━━ RECORDS PROVIDED
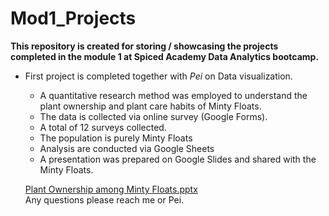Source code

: # Mod1_Projects
**This repository is created for storing  / showcasing the projects completed in the module 1 at Spiced Academy Data Analytics bootcamp.<br>**

- First project is completed together with *Pei* on Data visualization.
  - A quantitative research method was employed to understand the plant ownership and plant care habits of Minty Floats.
  - The data is collected via online survey (Google Forms).
  - A total of 12 surveys collected.
  - The population is purely Minty Floats
  - Analysis are conducted via Google Sheets
  - A presentation was prepared on Google Slides and shared with the Minty Floats. <br>
  
  [Plant Ownership among Minty Floats.pptx](https://github.com/user-attachments/files/15589077/Plant.Ownership.among.Minty.Floats.pptx) <br>
Any questions please reach me or Pei.
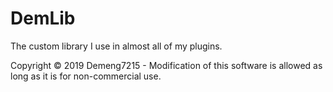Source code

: # DemLib
The custom library I use in almost all of my plugins.


Copyright © 2019 Demeng7215 - Modification of this software is allowed as long as it is for non-commercial use.
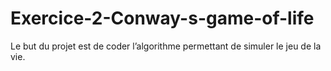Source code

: # Exercice-2-Conway-s-game-of-life
Le but du projet est de coder l’algorithme permettant de simuler le jeu de la vie.
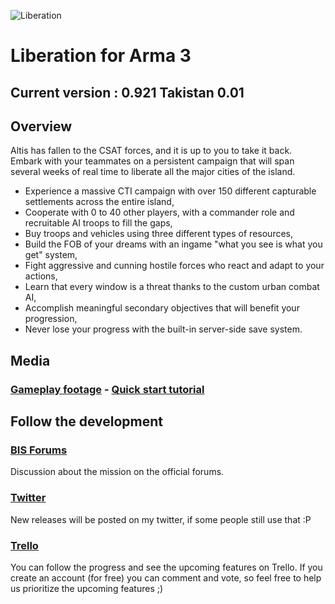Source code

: ![Liberation](http://i.imgur.com/bcWRxMT.png)

# Liberation for Arma 3

## Current version : 0.921 Takistan 0.01

## Overview

Altis has fallen to the CSAT forces, and it is up to you to take it back. Embark with your teammates on a persistent campaign that will span several weeks of real time to liberate all the major cities of the island.
* Experience a massive CTI campaign with over 150 different capturable settlements across the entire island,
* Cooperate with 0 to 40 other players, with a commander role and recruitable AI troops to fill the gaps,
* Buy troops and vehicles using three different types of resources,
* Build the FOB of your dreams with an ingame "what you see is what you get" system,
* Fight aggressive and cunning hostile forces who react and adapt to your actions,
* Learn that every window is a threat thanks to the custom urban combat AI,
* Accomplish meaningful secondary objectives that will benefit your progression,
* Never lose your progress with the built-in server-side save system.

## Media

### [Gameplay footage](https://www.youtube.com/watch?v=Dji0I1K6CdQ&list=PLhipAgEJU9WQqV3tZ_jm6T91YciQtD-fv&index=1) - [Quick start tutorial](https://www.youtube.com/watch?v=jC9sk7AzHAY)

## Follow the development

### [BIS Forums](https://forums.bistudio.com/topic/183734-mpcti-coop-liberation-beta/)
Discussion about the mission on the official forums.

### [Twitter](https://twitter.com/PsychoticFrog1)
New releases will be posted on my twitter, if some people still use that :P

### [Trello](https://trello.com/b/FfUXrHn1/liberation-dev)
You can follow the progress and see the upcoming features on Trello. If you create an account (for free) you can comment and vote, so feel free to help us prioritize the upcoming features ;)

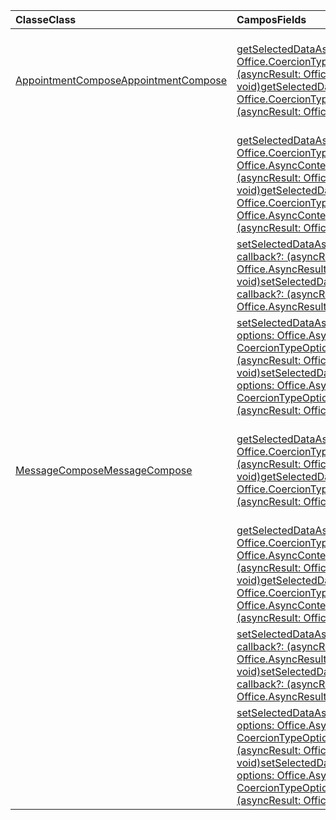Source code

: | <span data-ttu-id="62cc0-101">Classe</span><span class="sxs-lookup"><span data-stu-id="62cc0-101">Class</span></span> | <span data-ttu-id="62cc0-102">Campos</span><span class="sxs-lookup"><span data-stu-id="62cc0-102">Fields</span></span> | <span data-ttu-id="62cc0-103">Descrição</span><span class="sxs-lookup"><span data-stu-id="62cc0-103">Description</span></span> |
|:---|:---|:---|
|[<span data-ttu-id="62cc0-104">AppointmentCompose</span><span class="sxs-lookup"><span data-stu-id="62cc0-104">AppointmentCompose</span></span>](/javascript/api/outlook/outlook.appointmentcompose)|[<span data-ttu-id="62cc0-105">getSelectedDataAsync(coercionType: Office.CoercionType \| string, callback: (asyncResult: Office.AsyncResult <string> ) => void)</span><span class="sxs-lookup"><span data-stu-id="62cc0-105">getSelectedDataAsync(coercionType: Office.CoercionType \| string, callback: (asyncResult: Office.AsyncResult<string>) => void)</span></span>](/javascript/api/outlook/outlook.appointmentcompose#getselecteddataasync-coerciontype--callback--asyncresult-)|<span data-ttu-id="62cc0-106">Retorna de forma assíncrona os dados selecionados do assunto ou do corpo de uma mensagem.</span><span class="sxs-lookup"><span data-stu-id="62cc0-106">Asynchronously returns selected data from the subject or body of a message.</span></span>|
||[<span data-ttu-id="62cc0-107">getSelectedDataAsync(coercionType: Office.CoercionType \| string, options: Office.AsyncContextOptions, callback: (asyncResult: Office.AsyncResult <any> ) => void)</span><span class="sxs-lookup"><span data-stu-id="62cc0-107">getSelectedDataAsync(coercionType: Office.CoercionType \| string, options: Office.AsyncContextOptions, callback: (asyncResult: Office.AsyncResult<any>) => void)</span></span>](/javascript/api/outlook/outlook.appointmentcompose#getselecteddataasync-coerciontype--options--callback--asyncresult-)|<span data-ttu-id="62cc0-108">Retorna de forma assíncrona os dados selecionados do assunto ou do corpo de uma mensagem.</span><span class="sxs-lookup"><span data-stu-id="62cc0-108">Asynchronously returns selected data from the subject or body of a message.</span></span>|
||[<span data-ttu-id="62cc0-109">setSelectedDataAsync(data: string, callback?: (asyncResult: Office.AsyncResult <void> ) => void)</span><span class="sxs-lookup"><span data-stu-id="62cc0-109">setSelectedDataAsync(data: string, callback?: (asyncResult: Office.AsyncResult<void>) => void)</span></span>](/javascript/api/outlook/outlook.appointmentcompose#setselecteddataasync-data--callback--asyncresult-)|<span data-ttu-id="62cc0-110">Insere de forma assíncrona os dados no corpo ou no assunto de uma mensagem.</span><span class="sxs-lookup"><span data-stu-id="62cc0-110">Asynchronously inserts data into the body or subject of a message.</span></span>|
||[<span data-ttu-id="62cc0-111">setSelectedDataAsync(data: string, options: Office.AsyncContextOptions & CoercionTypeOptions, callback?: (asyncResult: Office.AsyncResult <void> ) => void)</span><span class="sxs-lookup"><span data-stu-id="62cc0-111">setSelectedDataAsync(data: string, options: Office.AsyncContextOptions & CoercionTypeOptions, callback?: (asyncResult: Office.AsyncResult<void>) => void)</span></span>](/javascript/api/outlook/outlook.appointmentcompose#setselecteddataasync-data--options--callback--asyncresult-)|<span data-ttu-id="62cc0-112">Insere de forma assíncrona os dados no corpo ou no assunto de uma mensagem.</span><span class="sxs-lookup"><span data-stu-id="62cc0-112">Asynchronously inserts data into the body or subject of a message.</span></span>|
|[<span data-ttu-id="62cc0-113">MessageCompose</span><span class="sxs-lookup"><span data-stu-id="62cc0-113">MessageCompose</span></span>](/javascript/api/outlook/outlook.messagecompose)|[<span data-ttu-id="62cc0-114">getSelectedDataAsync(coercionType: Office.CoercionType \| string, callback: (asyncResult: Office.AsyncResult <any> ) => void)</span><span class="sxs-lookup"><span data-stu-id="62cc0-114">getSelectedDataAsync(coercionType: Office.CoercionType \| string, callback: (asyncResult: Office.AsyncResult<any>) => void)</span></span>](/javascript/api/outlook/outlook.messagecompose#getselecteddataasync-coerciontype--callback--asyncresult-)|<span data-ttu-id="62cc0-115">Retorna de forma assíncrona os dados selecionados do assunto ou do corpo de uma mensagem.</span><span class="sxs-lookup"><span data-stu-id="62cc0-115">Asynchronously returns selected data from the subject or body of a message.</span></span>|
||[<span data-ttu-id="62cc0-116">getSelectedDataAsync(coercionType: Office.CoercionType \| string, options: Office.AsyncContextOptions, callback: (asyncResult: Office.AsyncResult <any> ) => void)</span><span class="sxs-lookup"><span data-stu-id="62cc0-116">getSelectedDataAsync(coercionType: Office.CoercionType \| string, options: Office.AsyncContextOptions, callback: (asyncResult: Office.AsyncResult<any>) => void)</span></span>](/javascript/api/outlook/outlook.messagecompose#getselecteddataasync-coerciontype--options--callback--asyncresult-)|<span data-ttu-id="62cc0-117">Retorna de forma assíncrona os dados selecionados do assunto ou do corpo de uma mensagem.</span><span class="sxs-lookup"><span data-stu-id="62cc0-117">Asynchronously returns selected data from the subject or body of a message.</span></span>|
||[<span data-ttu-id="62cc0-118">setSelectedDataAsync(data: string, callback?: (asyncResult: Office.AsyncResult <void> ) => void)</span><span class="sxs-lookup"><span data-stu-id="62cc0-118">setSelectedDataAsync(data: string, callback?: (asyncResult: Office.AsyncResult<void>) => void)</span></span>](/javascript/api/outlook/outlook.messagecompose#setselecteddataasync-data--callback--asyncresult-)|<span data-ttu-id="62cc0-119">Insere de forma assíncrona os dados no corpo ou no assunto de uma mensagem.</span><span class="sxs-lookup"><span data-stu-id="62cc0-119">Asynchronously inserts data into the body or subject of a message.</span></span>|
||[<span data-ttu-id="62cc0-120">setSelectedDataAsync(data: string, options: Office.AsyncContextOptions & CoercionTypeOptions, callback?: (asyncResult: Office.AsyncResult <void> ) => void)</span><span class="sxs-lookup"><span data-stu-id="62cc0-120">setSelectedDataAsync(data: string, options: Office.AsyncContextOptions & CoercionTypeOptions, callback?: (asyncResult: Office.AsyncResult<void>) => void)</span></span>](/javascript/api/outlook/outlook.messagecompose#setselecteddataasync-data--options--callback--asyncresult-)|<span data-ttu-id="62cc0-121">Insere de forma assíncrona os dados no corpo ou no assunto de uma mensagem.</span><span class="sxs-lookup"><span data-stu-id="62cc0-121">Asynchronously inserts data into the body or subject of a message.</span></span>|
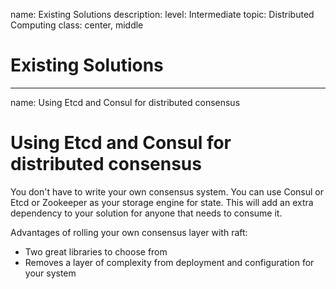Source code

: name: Existing Solutions
description: 
level: Intermediate
topic: Distributed Computing
class: center, middle
# Existing Solutions

---
name: Using Etcd and Consul for distributed consensus
# Using Etcd and Consul for distributed consensus

You don't have to write your own consensus system.  You can use Consul or Etcd or Zookeeper as your storage engine for state. This will add an extra dependency to your solution for anyone that needs to consume it.

Advantages of rolling your own consensus layer with raft:
- Two great libraries to choose from
- Removes a layer of complexity from deployment and configuration for your system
━━━━
The answer must be every line from the records above that contains "troops".

* Cooperate with 0 to 40 other players, with a commander role and recruitable AI troops to fill the gaps,
* Buy troops and vehicles using three different types of resources,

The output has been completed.